Cells were collected and resuspended in lysis buffer (50 mM TRIS pH 7.5, 150 mM NaCl, 10%, 0.4% Nonidet P40, glycerol, protease inhibitors), and incubated in ice for 20 min. Samples were then centrifuged for 20 min at 13000 rpm. The supernatants were discharged, pellets dried and resuspended in 1X Sample buffer (2% SDS, 10% glycerol, 60 mM Tris pH 6.8).

For Western blotting, 50 μg of proteins were fractionated on SDS-polyacrylamide gel and transferred by electrophoresis on nitrocellulose membrane (Bio-Rad Laboratories, Melville, NY). Membranes were blotted overnight with rabbit polyclonal anti Wwox antibody (a gift from Kay Huebner, Ohio State University), rabbit polyclonal anti Fhit antibody (Zymed Laboratories, Carlsbad, CA, U.S.A.), and rabbit polyclonal anti actin antibody (Sigma-Aldrich U.S.A.). Antibodies bound to membrane-immobilized proteins were visualized by enhanced chemiluminescence using the ECLTM Western blotting detection reagents (GE Healthcare, Piscataway, NJ, USA).

Statistics

Statistical analyses were performed using the SPSS® computer program package (SPSS for Windows, version 11.5). Frequency tables were analysed using the Chi-square test and Spearman's rank (r) correlation coefficient. The statistical significance was set at P < 0.05.

Results

Immunohistochemical analysis of protein expression

The intensity of FHIT and WWOX expression was judged on the basis of immunoreactivity of precancerous and invasive lesions. Results are shown in Table I.

Table I
FHIT and WWOX protein expression in histopathological lesions of uterine cervix

Strong and moderate FHIT immunostaining was detected in CIN1 and, when available on the same biopsy section, in normal epithelium (Figure 1 case 1). Low or undetectable immunoreactivity was found in 46 out of 109 cases (42.2%) with CIN 1 and 37 out of 50 (74%) cases with CIN 2-3 (Figure 1 case 2, 3). Thirty-five out of 58 (60.3%) ISCC cases proved negative (Figure 1, cases 4). Observing normal ectocervical squamous epithelium, we detected WWOX immunoreactivity in squamous epithelium and basal layer (Figure 1 case 1). Low or undetectable expression was found in 47 out of 109 (43.1%) with CIN 1 and 25 out of 50 (50%) with CIN 2-3 (Figure 1 case 2, 3). Forty out of 58 (69%) ISCCs were found to be negative (Figure 1 case 4).

Figure 1
Illustration of representative immunohistochemistry in normal epithelium, cervical preneoplastic and invasive lesions.

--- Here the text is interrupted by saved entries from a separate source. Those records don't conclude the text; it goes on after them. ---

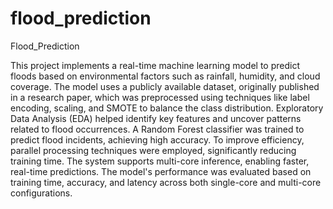 # flood_prediction
Flood_Prediction

This project implements a real-time machine learning model to predict floods based on environmental factors such as rainfall, humidity, and cloud coverage. The model uses a publicly available dataset, originally published in a research paper, which was preprocessed using techniques like label encoding, scaling, and SMOTE to balance the class distribution.
Exploratory Data Analysis (EDA) helped identify key features and uncover patterns related to flood occurrences. A Random Forest classifier was trained to predict flood incidents, achieving high accuracy.
To improve efficiency, parallel processing techniques were employed, significantly reducing training time. The system supports multi-core inference, enabling faster, real-time predictions. The model's performance was evaluated based on training time, accuracy, and latency across both single-core and multi-core configurations.
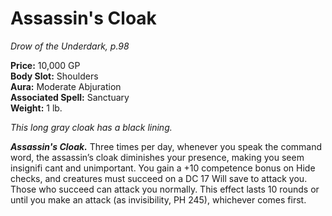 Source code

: # Assassin's Cloak

*Drow of the Underdark, p.98*

**Price:** 10,000 GP  
**Body Slot:** Shoulders  
**Aura:** Moderate Abjuration  
**Associated Spell:** Sanctuary  
**Weight:** 1 lb.

*This long gray cloak has a black lining.*

***Assassin's Cloak.*** 
Three times per day, whenever you
speak the command word, the assassin’s
cloak diminishes your presence, making
you seem insignifi cant and unimportant.
You gain a +10 competence bonus
on Hide checks, and creatures must
succeed on a DC 17 Will save to attack
you. Those who succeed can attack you
normally. This effect lasts 10 rounds or
until you make an attack (as invisibility,
PH 245), whichever comes first. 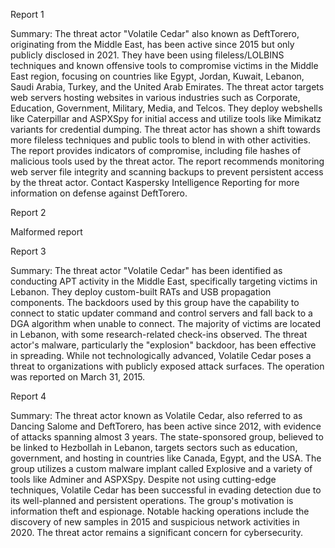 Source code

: 
Report 1

Summary:
The threat actor "Volatile Cedar" also known as DeftTorero, originating from the Middle East, has been active since 2015 but only publicly disclosed in 2021. They have been using fileless/LOLBINS techniques and known offensive tools to compromise victims in the Middle East region, focusing on countries like Egypt, Jordan, Kuwait, Lebanon, Saudi Arabia, Turkey, and the United Arab Emirates. The threat actor targets web servers hosting websites in various industries such as Corporate, Education, Government, Military, Media, and Telcos. They deploy webshells like Caterpillar and ASPXSpy for initial access and utilize tools like Mimikatz variants for credential dumping. The threat actor has shown a shift towards more fileless techniques and public tools to blend in with other activities. The report provides indicators of compromise, including file hashes of malicious tools used by the threat actor. The report recommends monitoring web server file integrity and scanning backups to prevent persistent access by the threat actor. Contact Kaspersky Intelligence Reporting for more information on defense against DeftTorero.





Report 2

Malformed report





Report 3

Summary:
The threat actor "Volatile Cedar" has been identified as conducting APT activity in the Middle East, specifically targeting victims in Lebanon. They deploy custom-built RATs and USB propagation components. The backdoors used by this group have the capability to connect to static updater command and control servers and fall back to a DGA algorithm when unable to connect. The majority of victims are located in Lebanon, with some research-related check-ins observed. The threat actor's malware, particularly the "explosion" backdoor, has been effective in spreading. While not technologically advanced, Volatile Cedar poses a threat to organizations with publicly exposed attack surfaces. The operation was reported on March 31, 2015.





Report 4

Summary:
The threat actor known as Volatile Cedar, also referred to as Dancing Salome and DeftTorero, has been active since 2012, with evidence of attacks spanning almost 3 years. The state-sponsored group, believed to be linked to Hezbollah in Lebanon, targets sectors such as education, government, and hosting in countries like Canada, Egypt, and the USA. The group utilizes a custom malware implant called Explosive and a variety of tools like Adminer and ASPXSpy. Despite not using cutting-edge techniques, Volatile Cedar has been successful in evading detection due to its well-planned and persistent operations. The group's motivation is information theft and espionage. Notable hacking operations include the discovery of new samples in 2015 and suspicious network activities in 2020. The threat actor remains a significant concern for cybersecurity.


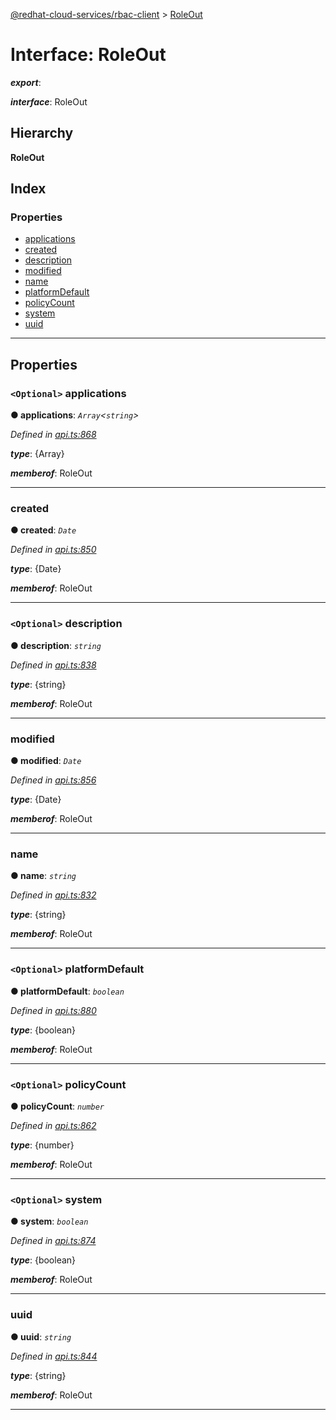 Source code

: [@redhat-cloud-services/rbac-client](../README.md) > [RoleOut](../interfaces/roleout.md)

# Interface: RoleOut

*__export__*: 

*__interface__*: RoleOut

## Hierarchy

**RoleOut**

## Index

### Properties

* [applications](roleout.md#applications)
* [created](roleout.md#created)
* [description](roleout.md#description)
* [modified](roleout.md#modified)
* [name](roleout.md#name)
* [platformDefault](roleout.md#platformdefault)
* [policyCount](roleout.md#policycount)
* [system](roleout.md#system)
* [uuid](roleout.md#uuid)

---

## Properties

<a id="applications"></a>

### `<Optional>` applications

**● applications**: *`Array`<`string`>*

*Defined in [api.ts:868](https://github.com/RedHatInsights/javascript-clients/blob/master/packages/rbac/api.ts#L868)*

*__type__*: {Array}

*__memberof__*: RoleOut

___
<a id="created"></a>

###  created

**● created**: *`Date`*

*Defined in [api.ts:850](https://github.com/RedHatInsights/javascript-clients/blob/master/packages/rbac/api.ts#L850)*

*__type__*: {Date}

*__memberof__*: RoleOut

___
<a id="description"></a>

### `<Optional>` description

**● description**: *`string`*

*Defined in [api.ts:838](https://github.com/RedHatInsights/javascript-clients/blob/master/packages/rbac/api.ts#L838)*

*__type__*: {string}

*__memberof__*: RoleOut

___
<a id="modified"></a>

###  modified

**● modified**: *`Date`*

*Defined in [api.ts:856](https://github.com/RedHatInsights/javascript-clients/blob/master/packages/rbac/api.ts#L856)*

*__type__*: {Date}

*__memberof__*: RoleOut

___
<a id="name"></a>

###  name

**● name**: *`string`*

*Defined in [api.ts:832](https://github.com/RedHatInsights/javascript-clients/blob/master/packages/rbac/api.ts#L832)*

*__type__*: {string}

*__memberof__*: RoleOut

___
<a id="platformdefault"></a>

### `<Optional>` platformDefault

**● platformDefault**: *`boolean`*

*Defined in [api.ts:880](https://github.com/RedHatInsights/javascript-clients/blob/master/packages/rbac/api.ts#L880)*

*__type__*: {boolean}

*__memberof__*: RoleOut

___
<a id="policycount"></a>

### `<Optional>` policyCount

**● policyCount**: *`number`*

*Defined in [api.ts:862](https://github.com/RedHatInsights/javascript-clients/blob/master/packages/rbac/api.ts#L862)*

*__type__*: {number}

*__memberof__*: RoleOut

___
<a id="system"></a>

### `<Optional>` system

**● system**: *`boolean`*

*Defined in [api.ts:874](https://github.com/RedHatInsights/javascript-clients/blob/master/packages/rbac/api.ts#L874)*

*__type__*: {boolean}

*__memberof__*: RoleOut

___
<a id="uuid"></a>

###  uuid

**● uuid**: *`string`*

*Defined in [api.ts:844](https://github.com/RedHatInsights/javascript-clients/blob/master/packages/rbac/api.ts#L844)*

*__type__*: {string}

*__memberof__*: RoleOut

___

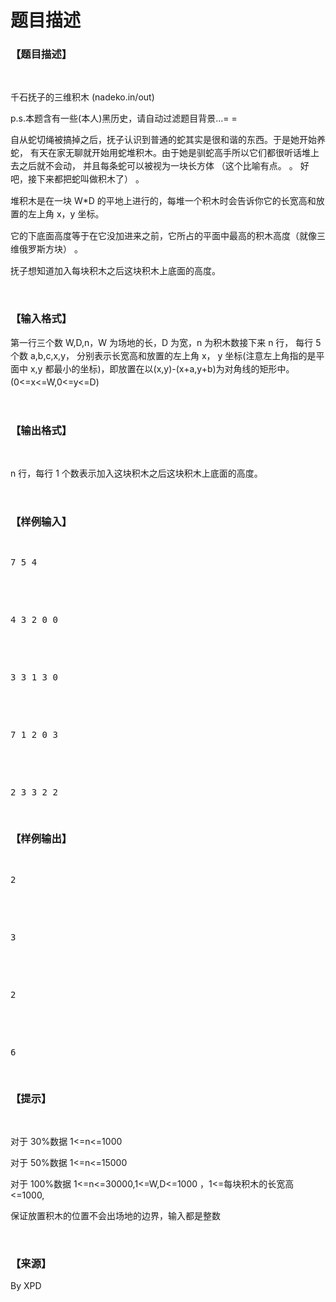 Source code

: # 题目描述


<h3>
【题目描述】
</h3>
<p>
<br/>
</p>
<p>
千石抚子的三维积木 (nadeko.in/out)
</p>
<p>
p.s.本题含有一些(本人)黑历史，请自动过滤题目背景…= =
</p>
<p>
自从蛇切绳被搞掉之后，抚子认识到普通的蛇其实是很和谐的东西。于是她开始<span style="line-height:1.5;">养蛇， 有天在家无聊就开始用蛇堆积木。由于她是驯蛇高手所以它们都很听话堆</span><span style="line-height:1.5;">上去之后就不会动， 并且每条蛇可以被视为一块长方体 （这个比喻有点。 。 好吧，</span><span style="line-height:1.5;">接下来都把蛇叫做积木了） 。</span> 
</p>
<p>
堆积木是在一块 W*D 的平地上进行的，每堆一个积木时会告诉你它的长宽高和<span style="line-height:1.5;">放置的左上角 x，y 坐标。</span> 
</p>
<p>
它的下底面高度等于在它没加进来之前，它所占的平面中最高的积木高度（就像<span style="line-height:1.5;">三维俄罗斯方块） 。</span> 
</p>
<p>
抚子想知道加入每块积木之后这块积木上底面的高度。
</p>
<p>
<br/>
</p>
<h3>
【输入格式】
</h3>
<p>
<span style="line-height:1.5;">第一行三个数 W,D,n，W 为场地的长，D 为宽，n 为积木数</span><span style="line-height:1.5;">接下来 n 行， 每行 5 个数 a,b,c,x,y， 分别表示长宽高和放置的左上角 x， y 坐标(注</span><span style="line-height:1.5;">意左上角指的是平面中 x,y 都最小的坐标)，即放置在以(x,y)-(x+a,y+b)为对角线的</span><span style="line-height:1.5;">矩形中。(0&lt;=x&lt;=W,0&lt;=y&lt;=D)</span> 
</p>
<p>
<br/>
</p>
<h3>
【输出格式】
</h3>
<p>
<br/>
</p>
<p>
<span style="line-height:1.5;">n 行，每行 1 个数表示加入这块积木之后这块积木上底面的高度。</span> 
</p>
<p>
<br/>
</p>
<h3>
【样例输入】
</h3>
<pre><p>
7 5 4
</p>

<p>
4 3 2 0 0
</p>

<p>
3 3 1 3 0
</p>

<p>
7 1 2 0 3
</p>

<p>
2 3 3 2 2
</p>
</pre>
<h3>
【样例输出】
</h3>
<pre><p>
2
</p>

<p>
3
</p>

<p>
2
</p>

<p>
6
</p>
</pre>
<h3>
【提示】
</h3>
<p>
<br/>
</p>
<p>
对于 30%数据 1&lt;=n&lt;=1000
</p>
<p>
对于 50%数据 1&lt;=n&lt;=15000
</p>
<p>
对于 100%数据 1&lt;=n&lt;=30000,1&lt;=W,D&lt;=1000 ，1&lt;=每块积木的长宽高&lt;=1000,
</p>
<p>
保证放置积木的位置不会出场地的边界，输入都是整数
</p>
<p>
<br/>
</p>
<h3>
【来源】
</h3>
<p>
By XPD
</p>
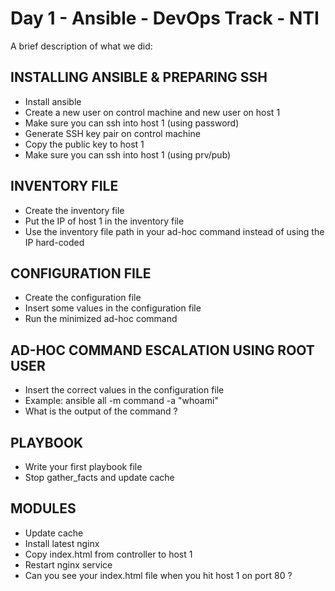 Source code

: 
# Day 1 - Ansible - DevOps Track - NTI
A brief description of what we did:



## INSTALLING ANSIBLE & PREPARING SSH
- Install ansible
- Create a new user on control machine and new user on host 1
- Make sure you can ssh into host 1 (using password)
- Generate SSH key pair on control machine
- Copy the public key to host 1
- Make sure you can ssh into host 1 (using prv/pub)
## INVENTORY FILE
- Create the inventory file
- Put the IP of host 1 in the inventory file
- Use the inventory file path in your ad-hoc command instead of using the IP hard-coded
## CONFIGURATION FILE
- Create the configuration file
- Insert some values in the configuration file
- Run the minimized ad-hoc command
## AD-HOC COMMAND ESCALATION USING ROOT USER
- Insert the correct values in the configuration file
- Example: ansible all -m command -a "whoami"
- What is the output of the command ?
## PLAYBOOK
- Write your first playbook file
- Stop gather_facts and update cache
## MODULES
- Update cache
- Install latest nginx
- Copy index.html from controller to host 1
- Restart nginx service
- Can you see your index.html file when you hit host 1 on port 80 ?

Expression of specific proteins and histological grading of ISCCs

FHIT and WWOX protein expression correlated inversely with precancerous versus invasive lesions (P=0.001; P=0.006, respectively) (Table I). Moreover, a significant relationship was observed between the histopathological grading of ISCCs and low or undetectable immunoreactivity FHIT protein expression (p=0.016) (Table II).

Table II
FHIT and WWOX protein expression and ISCC grading

Statistical analysis of biological markers showed a strong correlation between FHIT and WWOX [r=0.298; (P<0.0001)].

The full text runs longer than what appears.